LARRY MILLER, actor, writer, comedian, voice-over artist, and podcaster:
I’m not sure if I’d use the term “rock star,” but Robin was definitely a megastar. When I met him, I remember being struck by the fact that I’d never seen anybody quite like him. He was already on Mork and Mindy, and the emcee would say, “We think you’re going to like him. Welcome Robin Williams.” And the audience just went nuts.
In New York, I shared a cab with him a few times from the Improv to Catch A Rising Star and the Comic Strip on the Upper East Side. One night in particular I remember doing this and thinking it was like sitting next to a beautiful woman and not having anything to say. It was a nice night, too—winter, but not too cold, nice to watch the city go by riding in a cab. But I really wasn’t comfortable enough to foist myself on somebody of Robin’s stature, so I thought of one or two things to say. We were both happy to leave it at that.
JERRY SEINFELD:
The first thing that comes to mind when I think of Robin was that he was the most generous comic I ever worked with on a stage. When I say generous, I mean he’d give everything up to you to the extent of knowing where you were coming from and knowing that there was a balance between two people on the stage.
JIMMY FALLON:
His love for comedians and his love for comedy were so contagious that it was almost like a fire you couldn’t put out. He was one of those guys you could say, “Here’s all the money in the world. You’ll never have to do stand-up again.” It wouldn’t have fazed Robin. His attitude would be, “I don’t care. It’s part of me.”
HOWIE MANDEL:
I’d never seen anything like him, and there was no other word to describe Robin but a phenomenon who could take an audience to a new level regardless of who else was there.
RITCH SHYDNER:
Robin was like a white shark when it came to laughs. Nobody wanted them more than he did. Once I saw him improvising with Billy Crystal at the Improv, and with every joke they did, Robin moved closer and closer to the edge of the stage. Finally, he went into the audience while Billy kind of threw his hands up in the air as if to say, “What are you going to do?”
JUDY ORBACH:
In New York, Robin used to come in and meow at me like a big cat. He’d met me a hundred times, but he could never remember my name so he’d just meow at me. He also had the hairiest body I’ve ever seen, which he loved to taunt me with. If I was sitting at the bar eating dinner or whatever, he would just sit there and stare at me to see if I would break. Finally, I would get so exasperated I’d say, “Get your fucking arms away from my soup with that hair.”
MAX ALEXANDER:
Robin had hair on every part of his body and he could sweat like it was nobody’s business. When he came offstage, he’d be dripping wet like he’d just come in out of the rain.
RICK OVERTON:
The first time Robin came to the Improv in New York, Elayne Boosler brought him in and we became great friends after that. One of the things that bonded us together was that we both had a mutual love for Jonathan Winters and so everything we did together was sort of honoring the spirit of play that Jonathan had.

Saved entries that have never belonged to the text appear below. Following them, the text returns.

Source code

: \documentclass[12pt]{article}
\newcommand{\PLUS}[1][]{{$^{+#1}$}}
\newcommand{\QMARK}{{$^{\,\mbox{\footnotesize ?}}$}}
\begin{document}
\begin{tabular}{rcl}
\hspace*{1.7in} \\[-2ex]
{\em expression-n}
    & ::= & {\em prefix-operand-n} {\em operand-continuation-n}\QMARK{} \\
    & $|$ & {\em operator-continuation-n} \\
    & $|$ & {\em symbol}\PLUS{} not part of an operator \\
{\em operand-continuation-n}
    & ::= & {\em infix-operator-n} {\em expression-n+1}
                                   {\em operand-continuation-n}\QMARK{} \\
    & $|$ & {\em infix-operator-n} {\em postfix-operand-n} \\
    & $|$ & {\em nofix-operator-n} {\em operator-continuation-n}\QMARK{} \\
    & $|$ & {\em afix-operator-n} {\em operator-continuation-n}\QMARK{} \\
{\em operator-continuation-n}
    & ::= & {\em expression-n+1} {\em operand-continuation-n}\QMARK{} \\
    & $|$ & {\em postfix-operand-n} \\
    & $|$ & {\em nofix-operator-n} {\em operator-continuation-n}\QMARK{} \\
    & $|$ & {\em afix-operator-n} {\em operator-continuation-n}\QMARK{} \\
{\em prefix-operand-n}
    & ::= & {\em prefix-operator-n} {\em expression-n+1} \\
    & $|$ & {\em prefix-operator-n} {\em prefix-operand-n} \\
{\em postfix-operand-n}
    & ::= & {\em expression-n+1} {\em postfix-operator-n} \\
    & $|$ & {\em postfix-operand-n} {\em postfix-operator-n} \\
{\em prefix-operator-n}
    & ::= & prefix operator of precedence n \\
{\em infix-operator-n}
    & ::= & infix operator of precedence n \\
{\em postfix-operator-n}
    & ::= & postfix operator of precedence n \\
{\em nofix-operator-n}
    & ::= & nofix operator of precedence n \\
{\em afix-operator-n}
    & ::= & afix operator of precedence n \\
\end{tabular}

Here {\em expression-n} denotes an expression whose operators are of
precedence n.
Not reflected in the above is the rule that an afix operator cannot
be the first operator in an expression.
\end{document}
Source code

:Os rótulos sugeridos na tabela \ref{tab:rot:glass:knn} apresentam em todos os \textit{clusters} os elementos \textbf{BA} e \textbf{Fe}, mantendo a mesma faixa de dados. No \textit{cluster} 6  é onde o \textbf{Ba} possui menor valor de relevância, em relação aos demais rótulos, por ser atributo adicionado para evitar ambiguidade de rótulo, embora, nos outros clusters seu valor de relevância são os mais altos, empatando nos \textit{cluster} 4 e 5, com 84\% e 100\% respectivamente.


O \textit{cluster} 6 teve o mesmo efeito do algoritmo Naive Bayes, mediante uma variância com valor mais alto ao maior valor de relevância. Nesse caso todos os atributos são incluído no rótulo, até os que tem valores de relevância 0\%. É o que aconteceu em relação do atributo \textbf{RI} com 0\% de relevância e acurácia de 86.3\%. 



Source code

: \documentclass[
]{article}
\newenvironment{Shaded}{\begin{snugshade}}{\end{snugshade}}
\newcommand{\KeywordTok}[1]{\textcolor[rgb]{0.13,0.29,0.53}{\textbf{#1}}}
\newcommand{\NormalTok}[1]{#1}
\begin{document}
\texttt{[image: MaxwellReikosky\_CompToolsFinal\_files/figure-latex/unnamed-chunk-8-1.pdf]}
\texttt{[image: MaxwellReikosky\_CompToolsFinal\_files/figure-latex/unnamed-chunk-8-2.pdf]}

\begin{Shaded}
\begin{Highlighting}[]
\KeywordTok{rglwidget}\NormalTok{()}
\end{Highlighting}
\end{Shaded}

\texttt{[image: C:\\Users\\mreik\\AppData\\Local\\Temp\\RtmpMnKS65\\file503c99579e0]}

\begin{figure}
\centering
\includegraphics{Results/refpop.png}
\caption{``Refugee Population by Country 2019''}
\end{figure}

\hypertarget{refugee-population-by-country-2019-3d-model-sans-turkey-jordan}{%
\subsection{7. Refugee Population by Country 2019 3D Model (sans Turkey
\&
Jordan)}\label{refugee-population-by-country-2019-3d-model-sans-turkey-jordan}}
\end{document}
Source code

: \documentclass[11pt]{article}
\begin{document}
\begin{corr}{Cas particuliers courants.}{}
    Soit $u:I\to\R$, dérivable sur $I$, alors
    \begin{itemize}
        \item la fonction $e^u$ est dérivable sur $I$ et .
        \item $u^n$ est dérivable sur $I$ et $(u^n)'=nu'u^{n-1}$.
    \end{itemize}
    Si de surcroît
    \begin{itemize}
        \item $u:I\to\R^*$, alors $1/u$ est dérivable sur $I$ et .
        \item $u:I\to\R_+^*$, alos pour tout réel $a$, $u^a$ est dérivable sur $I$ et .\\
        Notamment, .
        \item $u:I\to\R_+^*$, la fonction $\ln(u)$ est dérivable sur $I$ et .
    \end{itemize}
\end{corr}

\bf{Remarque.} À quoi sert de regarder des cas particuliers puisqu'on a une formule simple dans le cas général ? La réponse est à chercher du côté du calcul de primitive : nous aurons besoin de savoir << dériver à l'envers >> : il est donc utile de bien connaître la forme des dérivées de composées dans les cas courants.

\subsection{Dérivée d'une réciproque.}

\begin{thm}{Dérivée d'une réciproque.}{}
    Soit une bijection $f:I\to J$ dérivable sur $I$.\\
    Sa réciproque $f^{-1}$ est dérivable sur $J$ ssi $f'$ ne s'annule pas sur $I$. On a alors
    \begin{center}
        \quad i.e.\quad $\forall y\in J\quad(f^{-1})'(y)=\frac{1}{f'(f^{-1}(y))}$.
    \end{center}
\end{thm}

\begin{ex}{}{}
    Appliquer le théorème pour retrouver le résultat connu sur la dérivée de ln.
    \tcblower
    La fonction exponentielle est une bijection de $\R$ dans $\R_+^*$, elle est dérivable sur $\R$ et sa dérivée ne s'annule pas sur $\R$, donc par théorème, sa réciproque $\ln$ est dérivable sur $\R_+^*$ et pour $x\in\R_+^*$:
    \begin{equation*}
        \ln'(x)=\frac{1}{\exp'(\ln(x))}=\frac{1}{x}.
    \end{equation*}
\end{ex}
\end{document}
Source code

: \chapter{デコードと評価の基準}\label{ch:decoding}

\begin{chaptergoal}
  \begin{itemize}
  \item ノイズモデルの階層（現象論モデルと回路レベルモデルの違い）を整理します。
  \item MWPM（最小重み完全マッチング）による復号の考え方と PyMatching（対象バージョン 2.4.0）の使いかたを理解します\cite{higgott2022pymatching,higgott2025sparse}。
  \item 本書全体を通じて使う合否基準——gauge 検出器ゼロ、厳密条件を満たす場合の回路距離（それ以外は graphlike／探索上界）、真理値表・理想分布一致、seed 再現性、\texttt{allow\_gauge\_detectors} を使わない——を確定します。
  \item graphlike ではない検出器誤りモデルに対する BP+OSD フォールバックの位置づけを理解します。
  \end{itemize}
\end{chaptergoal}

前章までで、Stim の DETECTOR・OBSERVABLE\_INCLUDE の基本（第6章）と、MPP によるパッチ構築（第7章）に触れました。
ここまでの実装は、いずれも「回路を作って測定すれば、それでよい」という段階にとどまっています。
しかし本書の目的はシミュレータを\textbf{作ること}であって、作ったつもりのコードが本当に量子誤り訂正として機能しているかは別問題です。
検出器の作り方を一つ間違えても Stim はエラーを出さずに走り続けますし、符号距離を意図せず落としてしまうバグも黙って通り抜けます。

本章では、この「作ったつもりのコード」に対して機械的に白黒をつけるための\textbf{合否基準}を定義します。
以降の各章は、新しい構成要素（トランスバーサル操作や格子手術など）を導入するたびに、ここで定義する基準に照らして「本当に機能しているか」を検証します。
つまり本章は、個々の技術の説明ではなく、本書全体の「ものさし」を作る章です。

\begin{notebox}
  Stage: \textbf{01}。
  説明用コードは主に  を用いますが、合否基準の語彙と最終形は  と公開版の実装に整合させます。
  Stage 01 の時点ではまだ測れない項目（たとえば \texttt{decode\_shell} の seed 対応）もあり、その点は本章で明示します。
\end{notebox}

Before that, I’d heard he’d come in for some shows that I wasn’t there for, but we really clicked after 1977 or ’78 and the stars just sort of aligned for us after that. It was like focused ball lightning where you could see the fierceness and preciousness of any timed talk—like you were being bombarded from every angle with a zero boundary line.
MIKE CARANO, longtime Hollywood Improv photographer:
I probably met Robin about eight times total and he always remembered my name. The first time this happened was backstage at The Dennis Miller Show when he came up to me and said, “Hi, Mike.”